Prior to the recent news about the Rays finally getting a new stadium, there had been Tampa Bay-to-Nashville buzz for several years. There have also been whispers of the Orioles being transplanted to Nashville dating back to last season. In August, there was a lot of scuttlebutt about the Brewers wanting to leave Milwaukee. And just a month ago, speculation about the White Sox leaving Chicago for Nashville ran rampant around the internet.

No offense to Nashville. Hope y'all (and Montreal) get an expansion team at some point in the next few years. But enough already. Leave the realignment drama for college football, at least during the regular season when there's actual baseball to discuss.

Loved: The Wild-Card Races

Chicago's Seiya Suzuki
Chicago's Seiya Suzuki

It would be easy to use the jam-packed-with-mediocrity race for the final two wild-card spots in the National League as an example of why MLB never should have expanded the postseason field to 12 teams in the first place.

But you can't tell me you haven't loved this end-of-season drama.

The whole "four teams for three spots" situation in the American League with Houston, Seattle, Texas and Toronto all battling it out has been edge-of-your-seat entertainment for the better part of a month now. To end the season with Texas at Seattle, Houston at Arizona and Tampa Bay at Toronto is simply *chef's kiss*.

Meanwhile in the National League, there was a four-way tie between Arizona, Cincinnati, Miami and San Francisco for the No. 6 seed at the end of play on Sept. 3. The Giants have since backed their way out of the conversation, but Chicago has simultaneously fallen back to the pack, turning it into four teams jostling for the final two spots.

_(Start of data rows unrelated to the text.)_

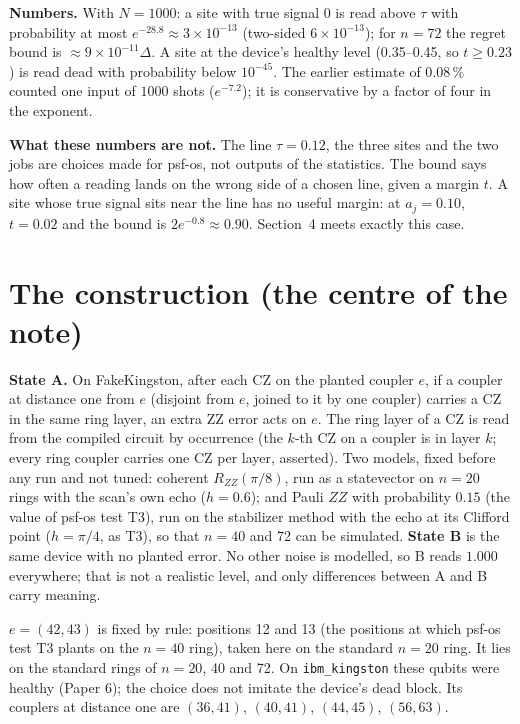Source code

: \documentclass[10pt,a4paper]{article}
\theoremstyle{definition}
\theoremstyle{remark}
\begin{document}
\textbf{Numbers.} With $N=1000$: a site with true signal $0$ is read above $\tau$ with probability at most
$e^{-28.8}\approx3\times10^{-13}$ (two-sided $6\times10^{-13}$); for $n=72$ the regret bound is
$\approx9\times10^{-11}\Delta$. A site at the device's healthy level (0.35--0.45, so $t\ge0.23$) is read dead with
probability below $10^{-45}$. The earlier estimate of $0.08\,\%$ counted one input of $1000$ shots ($e^{-7.2}$); it is
conservative by a factor of four in the exponent.

\textbf{What these numbers are not.} The line $\tau=0.12$, the three sites and the two jobs are choices made for
psf-os, not outputs of the statistics. The bound says how often a reading lands on the wrong side of a chosen line,
given a margin $t$. A site whose true signal sits near the line has no useful margin: at $a_j=0.10$, $t=0.02$ and the
bound is $2e^{-0.8}\approx0.90$. Section~4 meets exactly this case.

\section{The construction (the centre of the note)}

\textbf{State A.} On FakeKingston, after each CZ on the planted coupler $e$, if a coupler at distance one from $e$
(disjoint from $e$, joined to it by one coupler) carries a CZ in the same ring layer, an extra ZZ error acts on $e$.
The ring layer of a CZ is read from the compiled circuit by occurrence (the $k$-th CZ on a coupler is in layer $k$;
every ring coupler carries one CZ per layer, asserted). Two models, fixed before any run and not tuned: coherent
$R_{ZZ}(\pi/8)$, run as a statevector on $n=20$ rings with the scan's own echo ($h=0.6$); and Pauli $ZZ$ with
probability $0.15$ (the value of psf-os test T3), run on the stabilizer method with the echo at its Clifford point
($h=\pi/4$, as T3), so that $n=40$ and 72 can be simulated. \textbf{State B} is the same device with no planted error.
No other noise is modelled, so B reads $1.000$ everywhere; that is not a realistic level, and only differences between
A and B carry meaning.

$e=(42,43)$ is fixed by rule: positions 12 and 13 (the positions at which psf-os test T3 plants on the $n=40$ ring), taken here on the standard $n=20$ ring. It lies on the
standard rings of $n=20$, 40 and 72. On \texttt{ibm\_kingston} these qubits were healthy (Paper 6); the choice does not
imitate the device's dead block. Its couplers at distance one are $(36,41)$, $(40,41)$, $(44,45)$, $(56,63)$.
\end{document}
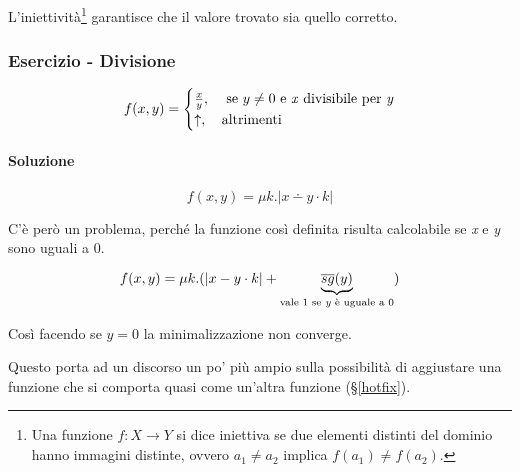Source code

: L'iniettività\footnote{Una funzione $ f: X\rightarrow Y $ si dice iniettiva se due elementi distinti del dominio hanno immagini distinte, ovvero $a_1\neq a_2$ implica $f(a_1)\neq f(a_2)$.} garantisce che il valore trovato sia quello corretto.


\subsubsection{Esercizio - Divisione}

$$
f(x,y) = \begin{cases}
\frac{x}{y}, &\text{ se } y \neq 0 \text{ e \textit{x} divisibile per \textit{y}}\\
\uparrow, &\text{altrimenti} 
\end{cases}
$$

\paragraph{Soluzione}

$$
f(x,y) = \mu k. |x \dotminus y\cdot k|
$$

C'è però un problema, perché la funzione così definita risulta calcolabile se \textit{x} e \textit{y} sono uguali a 0.

$$
f(x,y) = \mu k.(|x - y\cdot k| + \underbrace{\overline{sg}(y)}_{\text{vale 1 se \textit{y} è uguale a 0}})
$$

Così facendo se $ y=0 $ la minimalizzazione non converge.

Questo porta ad un discorso un po' più ampio sulla possibilità di aggiustare una funzione che si comporta quasi come un'altra funzione (§\ref{hotfix}).
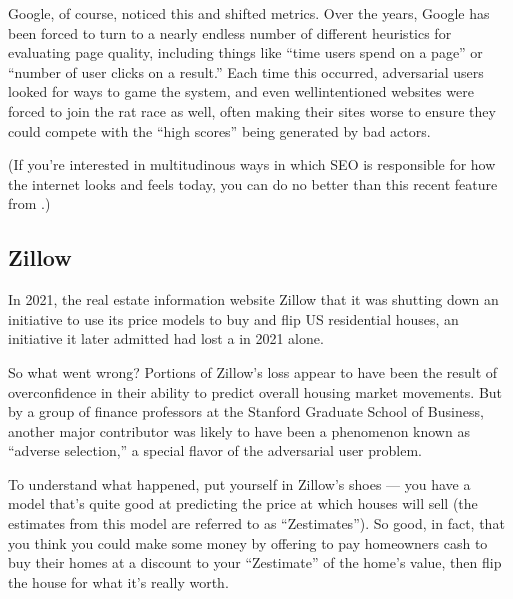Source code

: \documentclass[letterpaper,10pt,english]{jupyterBook}
\begin{document}
\sphinxAtStartPar
Google, of course, noticed this and shifted metrics. Over the years, Google has been forced to turn to a nearly endless number of different heuristics for evaluating page quality, including things like “time users spend on a page” or “number of user clicks on a result.” Each time this occurred, adversarial users looked for ways to game the system, and even well\sphinxhyphen{}intentioned websites were forced to join the rat race as well, often making their sites worse to ensure they could compete with the “high scores” being generated by bad actors.

\sphinxAtStartPar
(If you’re interested in multitudinous ways in which SEO is responsible for how the internet looks and feels today, you can do no better than this recent feature from .)


\subsection{Zillow}
\label{\detokenize{30_questions/29_passive_external_adversarial_users_examples:zillow}}
\sphinxAtStartPar
In 2021, the real estate information website Zillow  that it was shutting down an initiative to use its price models to buy and flip US residential houses, an initiative it later admitted had lost a  in 2021 alone.

\sphinxAtStartPar
So what went wrong? Portions of Zillow’s loss appear to have been the result of over\sphinxhyphen{}confidence in their ability to predict overall housing market movements. But  by a group of finance professors at the Stanford Graduate School of Business, another major contributor was likely to have been a phenomenon known as “adverse selection,” a special flavor of the adversarial user problem.

\sphinxAtStartPar
To understand what happened, put yourself in Zillow’s shoes — you have a model that’s quite good at predicting the price at which houses will sell (the estimates from this model are referred to as “Zestimates”). So good, in fact, that you think you could make some money by offering to pay homeowners cash to buy their homes at a discount to your “Zestimate” of the home’s value, then flip the house for what it’s really worth.
\end{document}
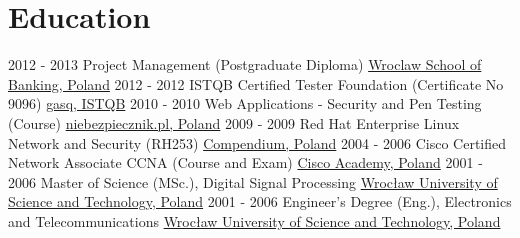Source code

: \documentclass[letterpaper]{tenseconds} %
\begin{document}
\makeprofile %


\section{Education}
\begin{twenty} %
    \twentyitem
        {2012 - 2013}
        {}
        {Project Management \textnormal{(Postgraduate Diploma)}}
        {\href{https://www.wsb.pl/}{Wroclaw School of Banking, Poland}}
        {}
        {}
    \twentyitem
        {2012 - 2012}
        {}
        {ISTQB Certified Tester Foundation \textnormal{(Certificate No 9096)}}
        {\href{https://www.istqb.org/}{gasq, ISTQB}}
        {}
        {}
    \twentyitem
        {2010 - 2010}
        {}
        {Web Applications - Security and Pen Testing \textnormal{(Course)}}
        {\href{https://www.niebezpiecznik.pl/}{niebezpiecznik.pl, Poland}}
        {}
        {}
    \twentyitem
        {2009 - 2009}
        {}
        {Red Hat Enterprise Linux Network and Security \textnormal{(RH253)}}
        {\href{https://www.compendium.pl/}{Compendium, Poland}}
        {}
        {}
    \twentyitem
        {2004 - 2006}
        {}
        {Cisco Certified Network Associate CCNA \textnormal{(Course and Exam)}}
        {\href{https://www.cisco.com/}{Cisco Academy, Poland}}
        {}
        {}
    \twentyitem
        {2001 - 2006}
        {}
        {Master of Science (MSc.), Digital Signal Processing}
        {\href{https://pwr.edu.pl/}{Wrocław University of Science and Technology, Poland}}
        {}
        {}
    \twentyitem
        {2001 - 2006}
        {}
        {Engineer's Degree (Eng.), Electronics and Telecommunications}
        {\href{https://pwr.edu.pl/}{Wrocław University of Science and Technology, Poland}}
        {}
        {}
\end{twenty}
\end{document}
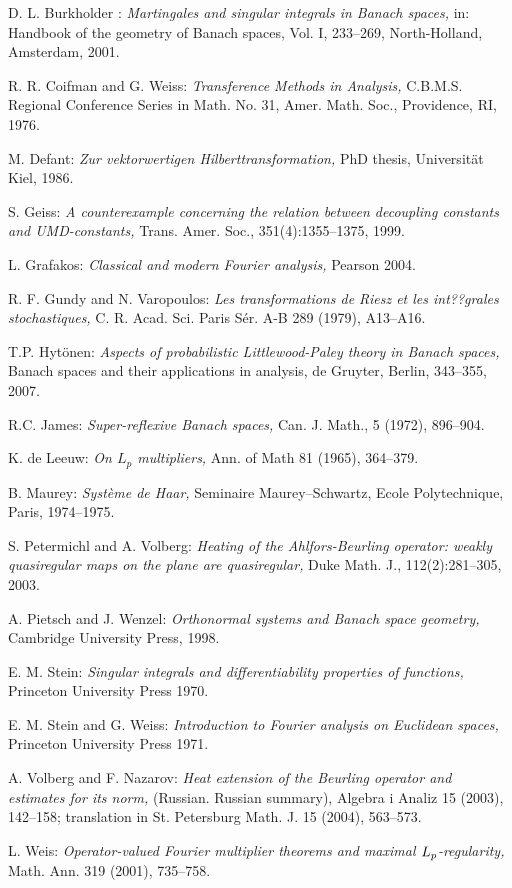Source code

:\documentclass[11pt,a4paper,twoside,draft]{amsart}
\theoremstyle{definition}
\begin{document}
\begin{thebibliography}{1}
D. L. Burkholder : { \it  Martingales and singular integrals in Banach spaces,} in: 
Handbook of the geometry of Banach spaces, Vol. I,  233--269, North-Holland, Amsterdam, 2001.

 R. R. Coifman and G. Weiss: 
{\it Transference Methods in Analysis,}
C.B.M.S. Regional Conference Series in Math. No. 31, Amer. Math. Soc., Providence, RI, 1976.

M. Defant:
{\em Zur vektorwertigen Hilberttransformation,}
PhD thesis, Universit\"at Kiel, 1986.

S. Geiss:
{\it A counterexample concerning the relation between decoupling constants
and UMD-constants,}
Trans. Amer. Soc., 351(4):1355--1375, 1999.

 L. Grafakos: {\it  Classical and modern Fourier analysis,} 
Pearson 2004.

R. F. Gundy and N. Varopoulos: {\it Les transformations de Riesz et les int??grales 
stochastiques,}
C. R. Acad. Sci. Paris S\'er. A-B  289  (1979), A13--A16.

T.P. Hyt\"onen: {\it Aspects of probabilistic Littlewood-Paley theory
in Banach spaces,} 
Banach spaces and their applications in analysis,  de Gruyter, Berlin,
343--355, 2007. 

R.C. James: {\it Super-reflexive Banach spaces,}
Can. J. Math., 5 (1972), 896--904. 

 K. de Leeuw: 
{\it On $L_p$ multipliers,} Ann. of Math 81 (1965), 364--379.

B. Maurey: 
{\it Syst\`{e}me de {H}aar,} Seminaire Maurey--Schwartz, Ecole Polytechnique, Paris, 1974--1975.

S. Petermichl and A. Volberg:
{\it Heating of the Ahlfors-Beurling operator: weakly quasiregular maps on
    the plane are quasiregular,}
Duke Math. J., 112(2):281--305, 2003.

A. Pietsch and J. Wenzel:
{\it Orthonormal systems and {B}anach space geometry,}
Cambridge University Press, 1998.

E. M. Stein: {\it Singular integrals and differentiability properties of functions,} 
Princeton University Press 1970.

 E. M. Stein and G. Weiss: 
{\it  Introduction to Fourier analysis on Euclidean spaces,} 
Princeton University Press 1971.

A. Volberg and F. Nazarov: {\it Heat extension of the Beurling operator and estimates for 
its norm,} (Russian. Russian summary), Algebra i Analiz 15 (2003),  142--158; 
translation in St. Petersburg Math. J. 15 (2004),  563--573.

L. Weis: {\it Operator-valued Fourier multiplier theorems and maximal $L\sb p$-regularity,}  
Math. Ann.  319  (2001),  735--758.

\end{thebibliography}
\end{document}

The Diamondbacks and Cubs have a slight upper hand for now. But Chicago ends the season at Milwaukee, the Diamondbacks have a home series against the Astros, while the Marlins and Reds get to face the Pirates and Cardinals, respectively. As strength of schedule is concerned, that's a big advantage for the two teams trying to close the gap.

There's a good chance something will still up in the air for both leagues on Sunday. It could just be seeding, or it could be spots in the field. That should make this the most entertaining final day of the regular season since the absolute chaos that unfolded in 2011.